İşsizliğe, yoksulluğa, sömürüye, ırkçılığa, baskı ve zorbalığa, kadın cinayetlerine, doğayı betona çevirmelerine, adaletsizliğe karşı olabildiğince sesimizi çıkardık halaylar, türküler, pankartlar eşliğinde… İyi ki katılmışız, iyi ki sizlerle tanışmışız. YAŞASIN 1 MAYIS!

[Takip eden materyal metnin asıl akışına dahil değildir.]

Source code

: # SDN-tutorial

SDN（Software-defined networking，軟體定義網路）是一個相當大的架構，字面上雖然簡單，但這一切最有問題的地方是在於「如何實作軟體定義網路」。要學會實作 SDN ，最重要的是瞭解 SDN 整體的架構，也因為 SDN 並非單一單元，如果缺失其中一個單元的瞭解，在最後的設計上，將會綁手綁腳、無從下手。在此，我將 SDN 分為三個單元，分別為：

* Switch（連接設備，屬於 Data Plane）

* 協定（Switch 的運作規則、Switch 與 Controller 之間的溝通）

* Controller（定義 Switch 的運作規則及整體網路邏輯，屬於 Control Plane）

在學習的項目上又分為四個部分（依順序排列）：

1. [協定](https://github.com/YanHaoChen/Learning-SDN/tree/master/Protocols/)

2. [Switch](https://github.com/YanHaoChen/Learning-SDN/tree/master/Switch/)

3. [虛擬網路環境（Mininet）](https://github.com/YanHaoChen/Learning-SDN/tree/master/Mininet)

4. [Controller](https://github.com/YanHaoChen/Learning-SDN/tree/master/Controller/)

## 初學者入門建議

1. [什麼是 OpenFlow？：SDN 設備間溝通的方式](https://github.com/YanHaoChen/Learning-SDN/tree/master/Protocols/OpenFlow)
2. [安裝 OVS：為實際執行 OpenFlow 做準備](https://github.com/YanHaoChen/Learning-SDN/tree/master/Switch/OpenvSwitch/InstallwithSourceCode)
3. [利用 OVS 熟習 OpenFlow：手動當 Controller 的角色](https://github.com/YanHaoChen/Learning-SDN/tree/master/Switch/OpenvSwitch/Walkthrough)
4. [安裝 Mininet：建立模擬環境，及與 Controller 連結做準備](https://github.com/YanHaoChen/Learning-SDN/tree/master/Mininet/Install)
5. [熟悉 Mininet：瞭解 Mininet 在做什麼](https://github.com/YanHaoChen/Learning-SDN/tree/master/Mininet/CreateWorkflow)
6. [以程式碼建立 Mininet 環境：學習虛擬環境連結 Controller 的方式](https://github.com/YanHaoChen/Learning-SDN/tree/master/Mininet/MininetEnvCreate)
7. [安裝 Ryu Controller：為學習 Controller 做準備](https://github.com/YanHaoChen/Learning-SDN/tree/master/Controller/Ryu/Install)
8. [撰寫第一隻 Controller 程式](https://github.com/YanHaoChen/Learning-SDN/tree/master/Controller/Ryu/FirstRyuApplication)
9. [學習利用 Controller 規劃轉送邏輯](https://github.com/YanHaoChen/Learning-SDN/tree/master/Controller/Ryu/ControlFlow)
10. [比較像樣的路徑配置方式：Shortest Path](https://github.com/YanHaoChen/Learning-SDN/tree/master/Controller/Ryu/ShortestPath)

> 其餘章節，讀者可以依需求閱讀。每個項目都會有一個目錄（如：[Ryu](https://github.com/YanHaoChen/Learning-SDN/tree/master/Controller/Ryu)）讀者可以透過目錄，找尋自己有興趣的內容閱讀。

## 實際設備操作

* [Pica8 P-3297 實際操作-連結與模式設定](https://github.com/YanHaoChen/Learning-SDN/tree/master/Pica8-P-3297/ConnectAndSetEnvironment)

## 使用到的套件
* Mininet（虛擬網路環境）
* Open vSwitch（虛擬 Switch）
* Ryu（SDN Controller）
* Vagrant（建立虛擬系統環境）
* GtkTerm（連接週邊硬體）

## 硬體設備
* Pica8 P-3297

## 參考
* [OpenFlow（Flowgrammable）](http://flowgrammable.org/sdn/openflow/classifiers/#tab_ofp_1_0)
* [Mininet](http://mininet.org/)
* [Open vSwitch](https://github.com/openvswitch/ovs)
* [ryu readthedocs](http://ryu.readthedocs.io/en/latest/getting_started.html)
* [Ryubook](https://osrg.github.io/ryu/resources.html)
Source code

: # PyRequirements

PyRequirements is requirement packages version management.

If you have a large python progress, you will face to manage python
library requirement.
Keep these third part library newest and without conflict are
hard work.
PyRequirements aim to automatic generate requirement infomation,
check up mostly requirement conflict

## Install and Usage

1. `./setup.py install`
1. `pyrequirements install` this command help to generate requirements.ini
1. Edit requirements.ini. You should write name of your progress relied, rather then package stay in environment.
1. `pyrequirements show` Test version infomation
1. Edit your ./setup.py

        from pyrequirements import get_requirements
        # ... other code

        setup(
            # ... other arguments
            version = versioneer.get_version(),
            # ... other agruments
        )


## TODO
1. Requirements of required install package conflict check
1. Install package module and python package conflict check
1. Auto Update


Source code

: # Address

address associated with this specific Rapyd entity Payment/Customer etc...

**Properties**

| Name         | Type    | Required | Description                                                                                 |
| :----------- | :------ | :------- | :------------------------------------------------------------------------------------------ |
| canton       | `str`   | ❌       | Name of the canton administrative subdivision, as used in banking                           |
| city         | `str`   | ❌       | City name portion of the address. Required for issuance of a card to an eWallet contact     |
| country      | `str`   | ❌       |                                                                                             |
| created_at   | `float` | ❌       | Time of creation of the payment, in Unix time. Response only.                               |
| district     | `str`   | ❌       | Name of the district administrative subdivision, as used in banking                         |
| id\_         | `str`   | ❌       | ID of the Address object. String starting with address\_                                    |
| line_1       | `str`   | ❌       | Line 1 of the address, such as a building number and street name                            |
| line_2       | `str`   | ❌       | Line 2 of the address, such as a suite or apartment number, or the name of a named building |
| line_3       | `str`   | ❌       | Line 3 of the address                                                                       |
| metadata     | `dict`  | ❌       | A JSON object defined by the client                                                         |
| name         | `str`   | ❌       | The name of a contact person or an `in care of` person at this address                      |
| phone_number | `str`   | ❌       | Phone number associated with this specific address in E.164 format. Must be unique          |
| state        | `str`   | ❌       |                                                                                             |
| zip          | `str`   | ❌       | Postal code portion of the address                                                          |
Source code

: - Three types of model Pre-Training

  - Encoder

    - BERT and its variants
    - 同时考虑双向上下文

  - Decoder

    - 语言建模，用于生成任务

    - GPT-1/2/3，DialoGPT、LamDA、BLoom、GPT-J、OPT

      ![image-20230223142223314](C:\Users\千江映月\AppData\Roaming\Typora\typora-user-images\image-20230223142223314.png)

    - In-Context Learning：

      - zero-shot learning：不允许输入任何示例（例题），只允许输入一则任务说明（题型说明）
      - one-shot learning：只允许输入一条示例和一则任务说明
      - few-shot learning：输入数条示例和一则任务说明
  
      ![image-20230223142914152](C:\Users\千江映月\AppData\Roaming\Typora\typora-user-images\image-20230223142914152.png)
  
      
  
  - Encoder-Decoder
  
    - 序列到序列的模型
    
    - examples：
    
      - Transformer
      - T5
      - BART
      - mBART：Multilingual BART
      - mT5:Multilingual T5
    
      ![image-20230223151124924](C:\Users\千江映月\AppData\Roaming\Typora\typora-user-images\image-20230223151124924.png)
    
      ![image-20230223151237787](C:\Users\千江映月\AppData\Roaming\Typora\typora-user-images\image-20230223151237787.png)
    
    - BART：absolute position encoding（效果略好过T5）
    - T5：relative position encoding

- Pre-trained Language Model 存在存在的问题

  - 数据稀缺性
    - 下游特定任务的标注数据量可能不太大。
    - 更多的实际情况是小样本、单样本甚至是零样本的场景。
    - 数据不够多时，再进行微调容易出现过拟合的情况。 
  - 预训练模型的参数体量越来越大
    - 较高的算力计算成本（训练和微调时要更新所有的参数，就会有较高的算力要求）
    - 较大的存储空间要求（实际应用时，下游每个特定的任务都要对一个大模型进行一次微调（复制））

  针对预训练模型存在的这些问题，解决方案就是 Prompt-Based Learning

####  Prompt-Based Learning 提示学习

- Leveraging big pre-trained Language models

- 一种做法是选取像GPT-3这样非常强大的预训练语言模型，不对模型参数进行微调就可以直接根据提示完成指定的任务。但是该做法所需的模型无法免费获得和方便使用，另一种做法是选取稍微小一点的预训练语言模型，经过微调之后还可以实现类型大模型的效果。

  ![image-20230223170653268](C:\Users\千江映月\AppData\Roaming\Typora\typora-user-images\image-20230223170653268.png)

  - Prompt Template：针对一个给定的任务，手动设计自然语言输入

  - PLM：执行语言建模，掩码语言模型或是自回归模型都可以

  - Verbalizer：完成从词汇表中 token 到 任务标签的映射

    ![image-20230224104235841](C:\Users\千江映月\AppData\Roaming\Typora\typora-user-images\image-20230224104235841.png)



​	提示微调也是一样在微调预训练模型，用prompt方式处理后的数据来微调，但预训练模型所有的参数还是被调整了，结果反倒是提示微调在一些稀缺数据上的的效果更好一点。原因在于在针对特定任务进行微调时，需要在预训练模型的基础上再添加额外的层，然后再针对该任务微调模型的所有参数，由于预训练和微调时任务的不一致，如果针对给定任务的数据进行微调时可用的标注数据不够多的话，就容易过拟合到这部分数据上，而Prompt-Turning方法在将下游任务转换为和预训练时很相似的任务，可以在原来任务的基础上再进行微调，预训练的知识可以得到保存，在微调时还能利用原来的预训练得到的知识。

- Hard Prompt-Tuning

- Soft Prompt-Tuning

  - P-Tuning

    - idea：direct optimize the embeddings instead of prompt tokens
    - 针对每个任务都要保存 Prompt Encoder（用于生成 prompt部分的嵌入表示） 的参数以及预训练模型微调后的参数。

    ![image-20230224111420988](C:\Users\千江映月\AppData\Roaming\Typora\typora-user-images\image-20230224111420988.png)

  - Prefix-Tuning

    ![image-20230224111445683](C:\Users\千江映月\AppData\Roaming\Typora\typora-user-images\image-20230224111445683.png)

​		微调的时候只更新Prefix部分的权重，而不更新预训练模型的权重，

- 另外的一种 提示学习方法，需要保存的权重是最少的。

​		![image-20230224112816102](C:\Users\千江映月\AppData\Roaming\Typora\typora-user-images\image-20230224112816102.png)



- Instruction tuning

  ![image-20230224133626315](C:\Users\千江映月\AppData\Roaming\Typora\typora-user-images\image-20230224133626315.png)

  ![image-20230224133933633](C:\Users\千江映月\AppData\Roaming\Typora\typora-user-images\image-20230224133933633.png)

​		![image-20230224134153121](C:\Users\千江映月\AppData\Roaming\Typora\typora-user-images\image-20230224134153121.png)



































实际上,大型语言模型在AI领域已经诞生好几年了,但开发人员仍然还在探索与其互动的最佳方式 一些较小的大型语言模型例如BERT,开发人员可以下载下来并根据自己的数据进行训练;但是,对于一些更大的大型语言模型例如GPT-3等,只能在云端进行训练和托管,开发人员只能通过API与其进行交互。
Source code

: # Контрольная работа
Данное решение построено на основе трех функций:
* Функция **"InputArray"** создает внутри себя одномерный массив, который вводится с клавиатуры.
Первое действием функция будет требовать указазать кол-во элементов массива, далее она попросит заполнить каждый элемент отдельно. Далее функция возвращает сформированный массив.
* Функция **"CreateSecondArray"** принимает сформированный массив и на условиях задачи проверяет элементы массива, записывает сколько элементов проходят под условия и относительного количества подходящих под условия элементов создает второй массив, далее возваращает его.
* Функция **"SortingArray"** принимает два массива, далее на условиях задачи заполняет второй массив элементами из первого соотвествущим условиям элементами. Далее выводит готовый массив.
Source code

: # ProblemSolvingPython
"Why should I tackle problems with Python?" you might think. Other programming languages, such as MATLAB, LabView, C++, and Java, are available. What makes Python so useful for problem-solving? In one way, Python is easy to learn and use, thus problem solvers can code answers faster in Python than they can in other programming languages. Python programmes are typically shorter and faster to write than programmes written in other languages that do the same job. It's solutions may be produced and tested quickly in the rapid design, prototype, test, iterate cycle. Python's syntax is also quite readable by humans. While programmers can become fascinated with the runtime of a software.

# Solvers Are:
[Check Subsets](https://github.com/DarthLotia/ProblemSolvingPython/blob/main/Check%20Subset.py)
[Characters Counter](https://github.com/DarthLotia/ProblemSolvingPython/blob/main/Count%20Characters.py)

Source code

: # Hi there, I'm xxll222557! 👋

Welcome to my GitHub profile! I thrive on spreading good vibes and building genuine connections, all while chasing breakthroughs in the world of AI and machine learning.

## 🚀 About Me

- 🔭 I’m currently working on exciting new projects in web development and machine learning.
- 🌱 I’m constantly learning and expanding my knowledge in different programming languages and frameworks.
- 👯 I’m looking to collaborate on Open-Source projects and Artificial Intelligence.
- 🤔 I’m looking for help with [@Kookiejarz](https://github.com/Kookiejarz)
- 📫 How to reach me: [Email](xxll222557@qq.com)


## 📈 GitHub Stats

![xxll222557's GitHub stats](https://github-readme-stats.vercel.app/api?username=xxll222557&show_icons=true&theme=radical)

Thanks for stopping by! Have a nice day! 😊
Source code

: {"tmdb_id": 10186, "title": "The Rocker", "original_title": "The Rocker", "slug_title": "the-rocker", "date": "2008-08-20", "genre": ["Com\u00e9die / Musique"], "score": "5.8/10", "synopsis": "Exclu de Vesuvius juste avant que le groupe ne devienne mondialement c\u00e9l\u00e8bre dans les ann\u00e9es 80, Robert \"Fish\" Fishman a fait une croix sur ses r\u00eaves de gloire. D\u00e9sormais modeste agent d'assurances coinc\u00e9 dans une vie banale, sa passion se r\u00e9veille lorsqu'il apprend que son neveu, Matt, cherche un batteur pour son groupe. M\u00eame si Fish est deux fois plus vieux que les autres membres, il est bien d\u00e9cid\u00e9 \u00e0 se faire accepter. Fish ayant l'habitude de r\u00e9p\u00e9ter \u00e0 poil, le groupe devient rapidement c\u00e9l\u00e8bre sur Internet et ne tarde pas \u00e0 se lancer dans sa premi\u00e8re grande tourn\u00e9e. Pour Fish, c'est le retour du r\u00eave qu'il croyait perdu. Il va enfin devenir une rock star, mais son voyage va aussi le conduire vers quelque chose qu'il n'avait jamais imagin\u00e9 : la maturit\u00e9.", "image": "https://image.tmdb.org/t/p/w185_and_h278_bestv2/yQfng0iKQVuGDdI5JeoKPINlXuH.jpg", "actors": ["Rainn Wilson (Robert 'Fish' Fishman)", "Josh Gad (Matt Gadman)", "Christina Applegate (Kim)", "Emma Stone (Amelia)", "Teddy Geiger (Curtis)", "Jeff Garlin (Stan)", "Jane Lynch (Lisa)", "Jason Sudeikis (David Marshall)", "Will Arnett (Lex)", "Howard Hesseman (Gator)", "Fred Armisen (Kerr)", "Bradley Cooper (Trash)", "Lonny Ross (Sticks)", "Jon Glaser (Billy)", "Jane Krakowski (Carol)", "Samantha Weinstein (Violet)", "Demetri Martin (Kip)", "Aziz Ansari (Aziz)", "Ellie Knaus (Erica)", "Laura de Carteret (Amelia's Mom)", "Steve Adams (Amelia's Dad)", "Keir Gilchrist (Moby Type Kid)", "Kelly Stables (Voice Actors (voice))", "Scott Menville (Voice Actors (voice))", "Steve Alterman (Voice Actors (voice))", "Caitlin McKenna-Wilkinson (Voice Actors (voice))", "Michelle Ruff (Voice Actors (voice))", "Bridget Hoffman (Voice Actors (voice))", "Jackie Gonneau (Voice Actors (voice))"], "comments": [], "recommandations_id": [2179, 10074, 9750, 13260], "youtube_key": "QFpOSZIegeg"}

Tuzla’dan bir lise öğrencisi: 1 Mayıs’a katılmadan önce açıkçası bir heyecana sahip değildim çünkü hayatımda ilk defa katılacağım bir yere dair duygularım hep merak ve gerginlik olur. Ama toplanma alanına vardıktan sonra duygularım değişmeye başladı. Beni en çok etkileyen yürüyüş kısmıydı. Benim için işte o an heyecan ve mutluluk başladı. 1 Mayıs’ın, medyanın insanlara empoze etmeye çalıştığı gibi olmadığı da açıktı. Yürüyüş anında kadınların bu kadar fazla olması çok güzeldi. Birçoğunun yüzündeki öfke ve korkusuzluk çok hoşuma gitti. Korkmadan, sessiz kalmadan 1 Mayıs alanında olmaları, en çok onların sesini duymak çok güzeldi. Gençlerle, kadınlarla ilgili sloganlar haykırdık. Beni en çok “Gençliğin Yolu İşçi Sınıfının Yoludur”, bir de “İşçiyiz, Kadınız, Boyun Eğmiyoruz” sloganları etkiledi. Çünkü bu sloganlar kendimi daha güçlü hissettirdi.
Tuzla’dan genç bir kadın metal işçisi: Yaşasın uluslararası birlik, beraberlik, mücadele günümüz 1 Mayıs! İlk defa UİD-DER’le katıldım 1 Mayıs’a. Öncesinde yaptığımız etkinliklerle, sohbetlerle 1 Mayıs’ın anlam ve önemini bilerek katılmak beni çok heyecanlandırdı. Alana yaklaştığımız zaman sanki kalbim yerinden çıkacak gibiydi, çok stresli aynı zamanda çok heyecanlı ve mutluydum. Böyle bir günde UİD-DER’li arkadaşlarla ve ailemle beraber sorunlarımızın çözümü için taleplerimizi haykırmak bana ayrı bir güç ve cesaret verdi. Haksızlığa, yoksulluğa, şiddete ve emperyalizme karşı haykırdık. Bu bize yetti mi, yetmedi tabi ki… İki yıl aradan sonra insanların yeniden alanda olması çok önemliydi. Alana girdiğimizde insanların bu süreçte sorunlarının daha da biriktiğini hissetim. Oradaki insanların adeta tek yumruk olduğunu ve haykırırken seslerinin ne kadar güçlü olduğunu gördüm.
Sancaktepe’den bir lise öğrencisi: Bu, UİD-DER ile katıldığım ikinci 1 Mayıs’tı. Zaten öncesinde güzel ve coşkulu olacağını tahmin ediyordum. Ve öyle de oldu. Atılan sloganlar, yapılan konuşmalar ve şarkılar o kadar güzeldi ki orada olduğum için hem çok mutlu hem de çok şanslıydım. Çünkü arkama baktığımda bir sürü ablam, abim vardı. Atılan sloganlarda “Yalnız değiliz” derken gerçekten de yalnız olmadığımı anladım. Ama en çok dikkatimi çeken slogan “Gençliğin Yolu İşçi Sınıfının Yoludur” oldu. Çünkü bizler hangi mesleği okursak okuyalım işçi olacağız ve bunu bilip orada bu sloganı atmak çok anlamlıydı. Bir genç olarak 1 Mayıs’a katılmak bana çok şey kattı.
Tuzla’dan bir lise öğrencisi: Bu ilk katılacağım 1 Mayıs olacağı için gitmeden önce heyecanım ya da pek bir merakım yoktu ve gidince orada olaylar, belki de insanların kavga edeceğini düşünüyordum. Ama öyle değildi herkes kendi işiyle ilgileniyor ve tepkilerini gösteriyordu. Gerçekten çok heyecan verici ve coşkuluydu, benim için çok güzel bir deneyim oldu. İnsan kendisini daha bir güçlü hissediyor ve yalnız olmadığını görüyor.